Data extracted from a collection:
------------------------------------------------------------

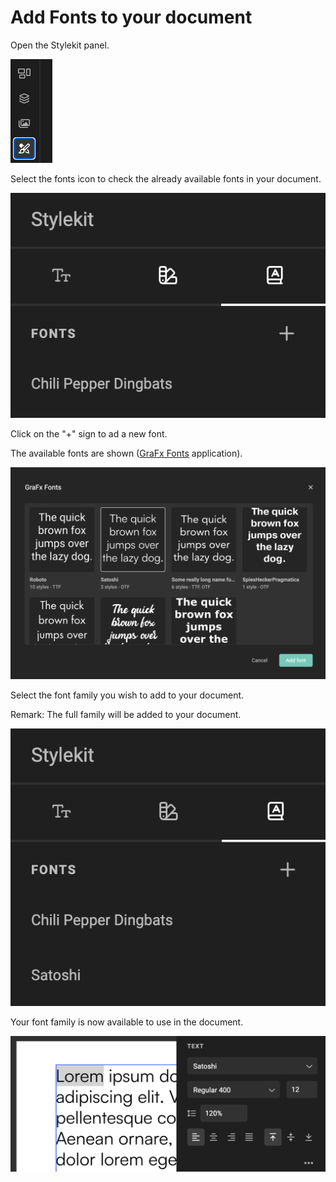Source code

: # Add Fonts to your document

Open the Stylekit panel.

![Button](fonts-1.png)

Select the fonts icon to check the already available fonts in your document.

![Image](fonts-2.png)

Click on the "+" sign to ad a new font.

The available fonts are shown ([GraFx Fonts](/GraFx-Fonts/) application).

![Image](fonts-3.png)

Select the font family you wish to add to your document.

Remark: The full family will be added to your document.

![Image](fonts-4.png)

Your font family is now available to use in the document.

![Image](fonts-5.png)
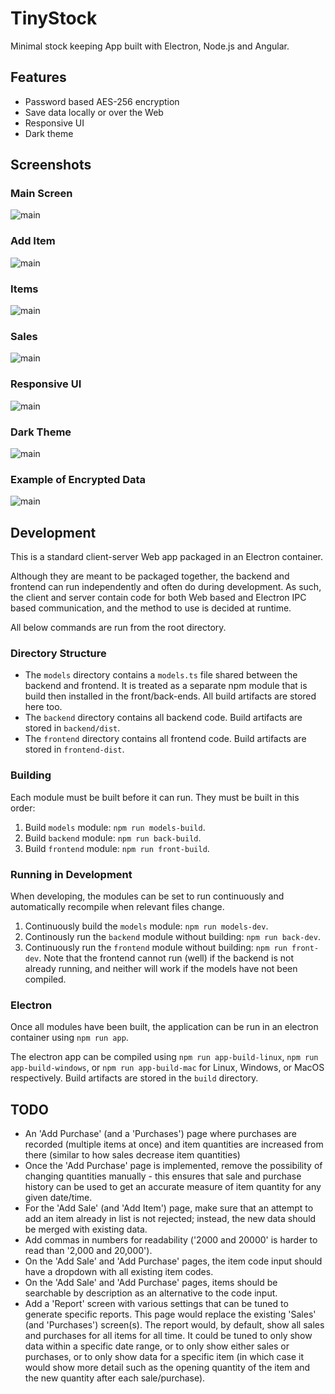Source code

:# TinyStock
Minimal stock keeping App built with Electron, Node.js and Angular.

## Features

- Password based AES-256 encryption
- Save data locally or over the Web
- Responsive UI
- Dark theme

## Screenshots

### Main Screen

![main](./screenshots/main.png)

### Add Item

![main](./screenshots/addItem.png)

### Items

![main](./screenshots/items.png)

### Sales

![main](./screenshots/sales.png)

### Responsive UI

![main](./screenshots/responsiveUI.png)

### Dark Theme

![main](./screenshots/dark.png)

### Example of Encrypted Data

![main](./screenshots/encrypted.png)



## Development
This is a standard client-server Web app packaged in an Electron container.

Although they are meant to be packaged together, the backend and frontend can run independently and often do during development. As such, the client and server contain code for both Web based and Electron IPC based communication, and the method to use is decided at runtime.

All below commands are run from the root directory.

### Directory Structure
- The `models` directory contains a `models.ts` file shared between the backend and frontend. It is treated as a separate npm module that is build then installed in the front/back-ends. All build artifacts are stored here too.
- The `backend` directory contains all backend code. Build artifacts are stored in `backend/dist`.
- The `frontend` directory contains all frontend code. Build artifacts are stored in `frontend-dist`.

### Building
Each module must be built before it can run. They must be built in this order:
1. Build `models` module: `npm run models-build`.
2. Build `backend` module: `npm run back-build`.
3. Build `frontend` module: `npm run front-build`.

### Running in Development
When developing, the modules can be set to run continuously and automatically recompile when relevant files change.
1. Continuously build the `models` module: `npm run models-dev`.
2. Continously run the `backend` module without building: `npm run back-dev`.
3. Continuously run the `frontend` module without building: `npm run front-dev`.
Note that the frontend cannot run (well) if the backend is not already running, and neither will work if the models have not been compiled.

### Electron
Once all modules have been built, the application can be run in an electron container using `npm run app`.

The electron app can be compiled using `npm run app-build-linux`, `npm run app-build-windows`, or `npm run app-build-mac` for Linux, Windows, or MacOS respectively. Build artifacts are stored in the `build` directory.

## TODO
- An 'Add Purchase' (and a 'Purchases') page where purchases are recorded (multiple items at once) and item quantities are increased from there (similar to how sales decrease item quantities)
- Once the 'Add Purchase' page is implemented, remove the possibility of changing quantities manually - this ensures that sale and purchase history can be used to get an accurate measure of item quantity for any given date/time.
- For the 'Add Sale' (and 'Add Item') page, make sure that an attempt to add an item already in list is not rejected; instead, the new data should be merged with existing data.
- Add commas in numbers for readability ('2000 and 20000' is harder to read than '2,000 and 20,000').
- On the 'Add Sale' and 'Add Purchase' pages, the item code input should have a dropdown with all existing item codes.
- On the 'Add Sale' and 'Add Purchase' pages, items should be searchable by description as an alternative to the code input.
- Add a 'Report' screen with various settings that can be tuned to generate specific reports. This page would replace the existing 'Sales' (and 'Purchases') screen(s). The report would, by default, show all sales and purchases for all items for all time. It could be tuned to only show data within a specific date range, or to only show either sales or purchases, or to only show data for a specific item (in which case it would show more detail such as the opening quantity of the item and the new quantity after each sale/purchase).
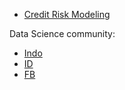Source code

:- [Credit Risk Modeling](https://www.kaggle.com/code/krishnapriya/credit-risk-modelling-catboost-93-5-accuracy)

Data Science community:
- [Indo](https://linktr.ee/datascienceindo)
- [ID](https://datascience.or.id/)
- [FB](https://www.facebook.com/datascienceindo?_rdc=2&_rdr#)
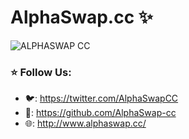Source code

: # AlphaSwap.cc ✨

![ALPHASWAP CC](https://user-images.githubusercontent.com/113842155/197469016-de3a0bce-883a-45c9-8a0e-f67f85402155.png)

### ⭐️ Follow Us:

- 🐦: https://twitter.com/AlphaSwapCC
- 👾: https://github.com/AlphaSwap-cc
- 🌐: http://www.alphaswap.cc/
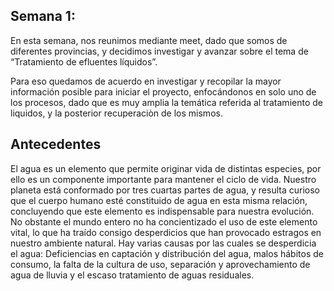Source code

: ## Semana 1:
En esta semana, nos reunimos mediante meet, dado que somos de diferentes provincias, y decidimos investigar y avanzar sobre el tema de “Tratamiento de efluentes líquidos”.

Para eso quedamos de acuerdo en investigar y recopilar la mayor información posible para iniciar el proyecto, enfocándonos en solo uno de los procesos, dado que es muy amplia la temática referida al tratamiento de liquidos, y la posterior recuperaciòn de los mismos.

## Antecedentes 
El agua es un  elemento que permite originar vida de distintas especies, por ello es un componente importante para mantener el ciclo de vida. Nuestro planeta está conformado por tres cuartas partes de agua, y resulta curioso que el cuerpo humano esté constituido de agua en esta misma relación, concluyendo que este elemento es indispensable para nuestra evolución. No obstante el mundo entero no ha concientizado el uso de este elemento vital, lo que ha traído consigo desperdicios que han provocado estragos en nuestro ambiente natural.
Hay varias causas por las cuales se desperdicia el agua: Deficiencias en captación y distribución del agua, malos hábitos de consumo, la  falta de la cultura de uso, separación y aprovechamiento de agua de lluvia y el escaso  tratamiento de aguas residuales.

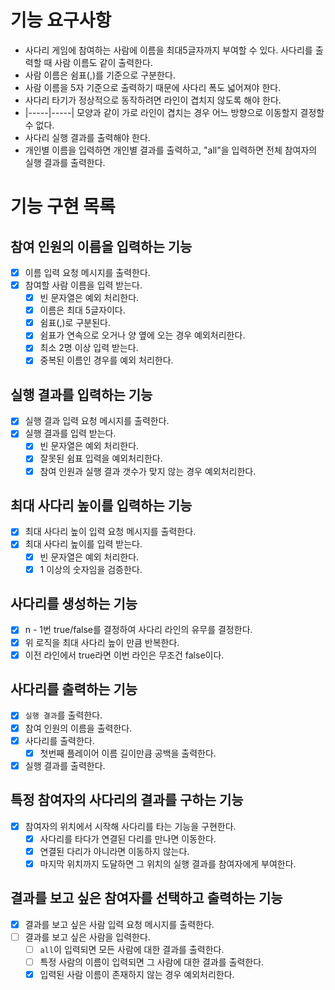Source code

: # 기능 요구사항

* 사다리 게임에 참여하는 사람에 이름을 최대5글자까지 부여할 수 있다. 사다리를 출력할 때 사람 이름도 같이 출력한다.
* 사람 이름은 쉼표(,)를 기준으로 구분한다.
* 사람 이름을 5자 기준으로 출력하기 때문에 사다리 폭도 넓어져야 한다.
* 사다리 타기가 정상적으로 동작하려면 라인이 겹치지 않도록 해야 한다.
* |-----|-----| 모양과 같이 가로 라인이 겹치는 경우 어느 방향으로 이동할지 결정할 수 없다.
* 사다리 실행 결과를 출력해야 한다.
* 개인별 이름을 입력하면 개인별 결과를 출력하고, "all"을 입력하면 전체 참여자의 실행 결과를 출력한다.

# 기능 구현 목록

## 참여 인원의 이름을 입력하는 기능

- [x] 이름 입력 요청 메시지를 출력한다.
- [x] 참여할 사람 이름을 입력 받는다.
    - [x] 빈 문자열은 예외 처리한다.
    - [x] 이름은 최대 5글자이다.
    - [x] 쉼표(,)로 구분된다.
    - [x] 쉼표가 연속으로 오거나 양 옆에 오는 경우 예외처리한다.
    - [x] 최소 2명 이상 입력 받는다.
    - [x] 중복된 이름인 경우를 예외 처리한다.

## 실행 결과를 입력하는 기능

- [x] 실행 결과 입력 요청 메시지를 출력한다.
- [x] 실행 결과를 입력 받는다.
    - [x] 빈 문자열은 예외 처리한다.
    - [x] 잘못된 쉼표 입력을 예외처리한다.
    - [x] 참여 인원과 실행 결과 갯수가 맞지 않는 경우 예외처리한다.

## 최대 사다리 높이를 입력하는 기능

- [x] 최대 사다리 높이 입력 요청 메시지를 출력한다.
- [x] 최대 사다리 높이를 입력 받는다.
    - [x] 빈 문자열은 예외 처리한다.
    - [x] 1 이상의 숫자임을 검증한다.

## 사다리를 생성하는 기능

- [x] n - 1번 true/false를 결정하여 사다리 라인의 유무를 결정한다.
- [x] 위 로직을 최대 사다리 높이 만큼 반복한다.
- [x] 이전 라인에서 true라면 이번 라인은 무조건 false이다.

## 사다리를 출력하는 기능

- [x] `실행 결과`를 출력한다.
- [x] 참여 인원의 이름을 출력한다.
- [x] 사다리를 출력한다.
    - [x] 첫번째 플레이어 이름 길이만큼 공백을 출력한다.
- [x] 실행 결과를 출력한다.

## 특정 참여자의 사다리의 결과를 구하는 기능

- [x] 참여자의 위치에서 시작해 사다리를 타는 기능을 구현한다.
    - [x] 사다리를 타다가 연결된 다리를 만나면 이동한다.
    - [x] 연결된 다리가 아니라면 이동하지 않는다.
    - [x] 마지막 위치까지 도달하면 그 위치의 실행 결과를 참여자에게 부여한다.

## 결과를 보고 싶은 참여자를 선택하고 출력하는 기능

- [x] 결과를 보고 싶은 사람 입력 요청 메시지를 출력한다.
- [ ] 결과를 보고 싶은 사람을 입력한다.
    - [ ] `all`이 입력되면 모든 사람에 대한 결과를 출력한다.
    - [ ] 특정 사람의 이름이 입력되면 그 사람에 대한 결과를 출력한다.
    - [x] 입력된 사람 이름이 존재하지 않는 경우 예외처리한다.
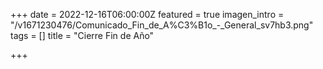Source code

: +++
date = 2022-12-16T06:00:00Z
featured = true
imagen_intro = "/v1671230476/Comunicado_Fin_de_A%C3%B1o_-_General_sv7hb3.png"
tags = []
title = "Cierre Fin de Año"

+++

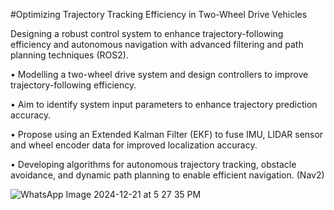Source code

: #Optimizing Trajectory Tracking Efficiency in Two-Wheel Drive Vehicles     


Designing a robust control system to enhance trajectory-following efficiency and autonomous navigation with advanced 
filtering and path planning techniques (ROS2).


• Modelling a two-wheel drive system and design controllers to improve trajectory-following efficiency. 


• Aim to identify system input parameters to enhance trajectory prediction accuracy.


• Propose using an Extended Kalman Filter (EKF) to fuse IMU, LIDAR sensor and wheel encoder data for improved 
  localization accuracy. 

  
• Developing algorithms for autonomous trajectory tracking, obstacle avoidance, and dynamic path planning to enable 
  efficient navigation. (Nav2)
  

![WhatsApp Image 2024-12-21 at 5 27 35 PM](https://github.com/user-attachments/assets/0cbe3625-2ba7-40d3-96be-c229cbefb598)

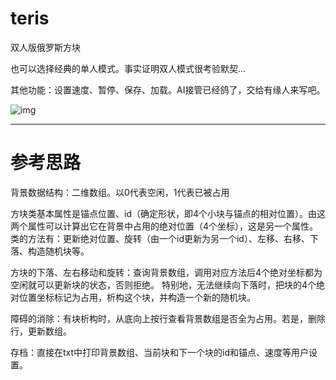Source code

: # teris
双人版俄罗斯方块

也可以选择经典的单人模式。事实证明双人模式很考验默契...

其他功能：设置速度、暂停、保存、加载。AI接管已经鸽了，交给有缘人来写吧。

![img](http://m.qpic.cn/psc?/V53Gw3Z23Lsxju1phNtw3RGZAi4YQ3dp/45NBuzDIW489QBoVep5mcYXV*p7rL9M8u6wrP3Qd3FnyTLovK3j*ejJp4y3jgMdke.ABO7xBjiPU*l.jA*gUmK03gKWuEqPk5PSNpH.rxBE!/b&bo=9QKwAgAAAAABF3U!&rf=viewer_4)

***

# 参考思路

背景数据结构：二维数组。以0代表空闲，1代表已被占用

方块类基本属性是锚点位置、id（确定形状，即4个小块与锚点的相对位置）。由这两个属性可以计算出它在背景中占用的绝对位置（4个坐标），这是另一个属性。 类的方法有：更新绝对位置、旋转（由一个id更新为另一个id）、左移、右移、下落、构造随机块等。

方块的下落、左右移动和旋转：查询背景数组，调用对应方法后4个绝对坐标都为空闲就可以更新块的状态，否则拒绝。 特别地，无法继续向下落时，把块的4个绝对位置坐标标记为占用，析构这个块，并构造一个新的随机块。

障碍的消除：有块析构时，从底向上按行查看背景数组是否全为占用。若是，删除行，更新数组。

存档：直接在txt中打印背景数组、当前块和下一个块的id和锚点、速度等用户设置。
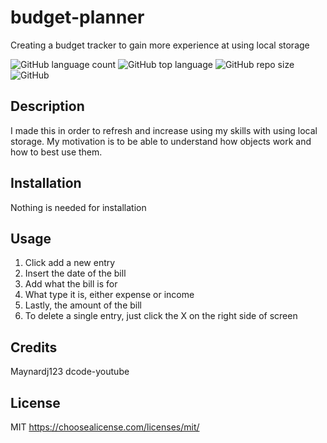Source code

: # budget-planner
Creating a budget tracker to gain more experience at using local storage

![GitHub language count](https://img.shields.io/github/languages/count/Maynardj123/budget-planner?style=flat-square)
![GitHub top language](https://img.shields.io/github/languages/top/Maynardj123/budget-planner?color=green&style=flat-square)
![GitHub repo size](https://img.shields.io/github/repo-size/Maynardj123/budget-planner?color=yellow&style=flat-square)
![GitHub](https://img.shields.io/github/license/Maynardj123/budget-planner?color=orange&style=flat-square)

## Description
I made this in order to refresh and increase using my skills with using local storage. My motivation is to be able to understand how objects work and how to best use them.

## Installation
Nothing is needed for installation 

## Usage
1. Click add a new entry
2. Insert the date of the bill
3. Add what the bill is for
4. What type it is, either expense or income
5. Lastly, the amount of the bill
6. To delete a single entry, just click the X on the right side of screen

## Credits
Maynardj123
dcode-youtube


## License
MIT
https://choosealicense.com/licenses/mit/

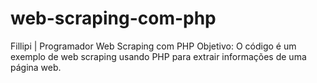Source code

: # web-scraping-com-php
Fillipi | Programador  Web Scraping com PHP  Objetivo: O código é um exemplo de web scraping usando PHP para extrair informações de uma página web.
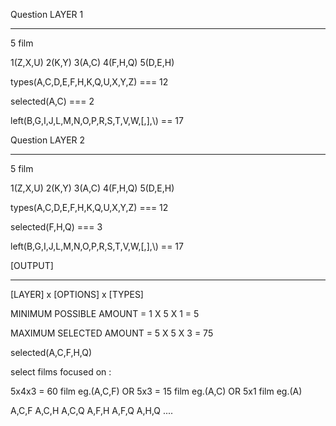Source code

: Question LAYER 1
________________________________________________________________________________

5 film 


1(Z,X,U)           2(K,Y)           3(A,C)           4(F,H,Q)           5(D,E,H)


types(A,C,D,E,F,H,K,Q,U,X,Y,Z)  === 12    

selected(A,C) === 2

left(B,G,I,J,L,M,N,O,P,R,S,T,V,W,[,],\\) == 17 



Question LAYER 2 
________________________________________________________________________________

5 film 


1(Z,X,U)           2(K,Y)           3(A,C)           4(F,H,Q)           5(D,E,H)


types(A,C,D,E,F,H,K,Q,U,X,Y,Z)  === 12    

selected(F,H,Q) === 3

left(B,G,I,J,L,M,N,O,P,R,S,T,V,W,[,],\\) == 17 




[OUTPUT]
________________________________________________________________________________

[LAYER] x [OPTIONS] x [TYPES]

MINIMUM POSSIBLE AMOUNT = 1 X 5 X 1 = 5 

MAXIMUM SELECTED AMOUNT = 5 X 5 X 3 = 75


selected(A,C,F,H,Q)


select films focused on : 

5x4x3 = 60 film  eg.(A,C,F)  OR 
5x3 = 15 film    eg.(A,C)    OR 
5x1 film         eg.(A)

A,C,F
A,C,H
A,C,Q
A,F,H
A,F,Q
A,H,Q
....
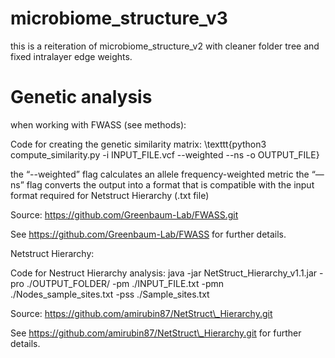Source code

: # microbiome_structure_v3
this is a reiteration of microbiome_structure_v2 with cleaner folder tree and fixed intralayer edge weights.

# Genetic analysis

when working with FWASS (see methods):

Code for creating the genetic similarity matrix: 
\texttt{python3 compute\_similarity.py -i INPUT\_FILE.vcf --weighted --ns -o OUTPUT\_FILE}

the “--weighted” flag calculates an allele frequency-weighted metric 
the “—ns” flag converts the output into a format that is compatible with the input format required for Netstruct Hierarchy (.txt file)

Source:  https://github.com/Greenbaum-Lab/FWASS.git

See https://github.com/Greenbaum-Lab/FWASS for further details.


Netstruct Hierarchy:

Code for Nestruct Hierarchy analysis: 
java -jar NetStruct\_Hierarchy\_v1.1.jar -pro ./OUTPUT\_FOLDER/ -pm ./INPUT\_FILE.txt -pmn ./Nodes\_sample\_sites.txt -pss ./Sample\_sites.txt  

Source: https://github.com/amirubin87/NetStruct\_Hierarchy.git

See https://github.com/amirubin87/NetStruct\_Hierarchy.git for further details.

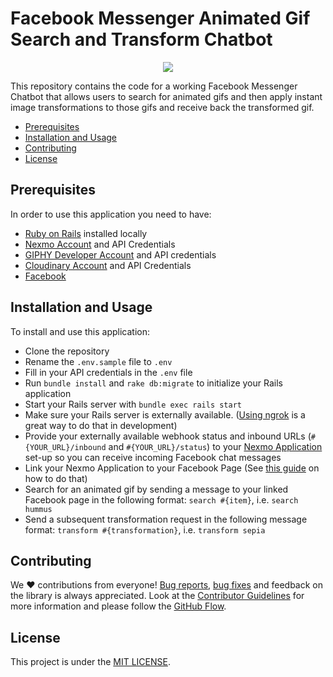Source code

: # Facebook Messenger Animated Gif Search and Transform Chatbot

<div style="text-align:center"><img src="https://github.com/nexmo-community/facebook-gif-chat/facebook_gif_chat_example.gif" /></div>

This repository contains the code for a working Facebook Messenger Chatbot that allows users to search for animated gifs and then apply instant image transformations to those gifs and receive back the transformed gif. 

* [Prerequisites](#prerequisites)
* [Installation and Usage](#installation-and-usage)
* [Contributing](#contributing)
* [License](#license)

## Prerequisites

In order to use this application you need to have:

* [Ruby on Rails](https://rubyonrails.org/) installed locally
* [Nexmo Account](https://dashboard.nexmo.com/sign-up?utm_source=DEV_REL&utm_medium=github&utm_campaign=facebook-gif-chat) and API Credentials
* [GIPHY Developer Account](https://developers.giphy.com/) and API credentials
* [Cloudinary Account](https://cloudinary.com/users/register/free) and API Credentials
* [Facebook](https://www.facebook.com)

## Installation and Usage

To install and use this application:

* Clone the repository
* Rename the `.env.sample` file to `.env`
* Fill in your API credentials in the `.env` file
* Run `bundle install` and `rake db:migrate` to initialize your Rails application
* Start your Rails server with `bundle exec rails start`
* Make sure your Rails server is externally available. ([Using ngrok](https://developer.nexmo.com/concepts/guides/testing-with-ngrok) is a great way to do that in development)
* Provide your externally available webhook status and inbound URLs (`#{YOUR_URL}/inbound` and `#{YOUR_URL}/status`) to your [Nexmo Application](https://dashboard.nexmo.com) set-up so you can receive incoming Facebook chat messages
* Link your Nexmo Application to your Facebook Page (See [this guide](https://developer.nexmo.com/messages/concepts/facebook) on how to do that)
* Search for an animated gif by sending a message to your linked Facebook page in the following format: `search #{item}`, i.e. `search hummus`
* Send a subsequent transformation request in the following message format: `transform #{transformation}`, i.e. `transform sepia`

## Contributing

We ❤️ contributions from everyone! [Bug reports](https://github.com/Nexmo-community/facebook-gif-chat/issues), [bug fixes](https://github.com/Nexmo/facebook-gif-chat/pulls) and feedback on the library is always appreciated. Look at the [Contributor Guidelines](https://github.com/Nexmo/facebook-gif-chat/blob/master/CONTRIBUTING.md) for more information and please follow the [GitHub Flow](https://guides.github.com/introduction/flow/index.html).

## License

This project is under the [MIT LICENSE](https://github.com/Nexmo/facebook-gif-chat/blob/master/LICENSE.txt).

------------------------------------------------------------

▸ Your assignment
Copy exactly the lines of the entries above from the one containing "也可以选择经典的单人模式。事实证明双人模式很考验默契..." through the one containing "Creating a budget". Both end lines count; pictures do not.

▸ Response for this exercise
也可以选择经典的单人模式。事实证明双人模式很考验默契...

其他功能：设置速度、暂停、保存、加载。AI接管已经鸽了，交给有缘人来写吧。

![img](http://m.qpic.cn/psc?/V53Gw3Z23Lsxju1phNtw3RGZAi4YQ3dp/45NBuzDIW489QBoVep5mcYXV*p7rL9M8u6wrP3Qd3FnyTLovK3j*ejJp4y3jgMdke.ABO7xBjiPU*l.jA*gUmK03gKWuEqPk5PSNpH.rxBE!/b&bo=9QKwAgAAAAABF3U!&rf=viewer_4)

***

# 参考思路

背景数据结构：二维数组。以0代表空闲，1代表已被占用

方块类基本属性是锚点位置、id（确定形状，即4个小块与锚点的相对位置）。由这两个属性可以计算出它在背景中占用的绝对位置（4个坐标），这是另一个属性。 类的方法有：更新绝对位置、旋转（由一个id更新为另一个id）、左移、右移、下落、构造随机块等。

方块的下落、左右移动和旋转：查询背景数组，调用对应方法后4个绝对坐标都为空闲就可以更新块的状态，否则拒绝。 特别地，无法继续向下落时，把块的4个绝对位置坐标标记为占用，析构这个块，并构造一个新的随机块。

障碍的消除：有块析构时，从底向上按行查看背景数组是否全为占用。若是，删除行，更新数组。

存档：直接在txt中打印背景数组、当前块和下一个块的id和锚点、速度等用户设置。
Source code

: # budget-planner
Creating a budget tracker to gain more experience at using local storage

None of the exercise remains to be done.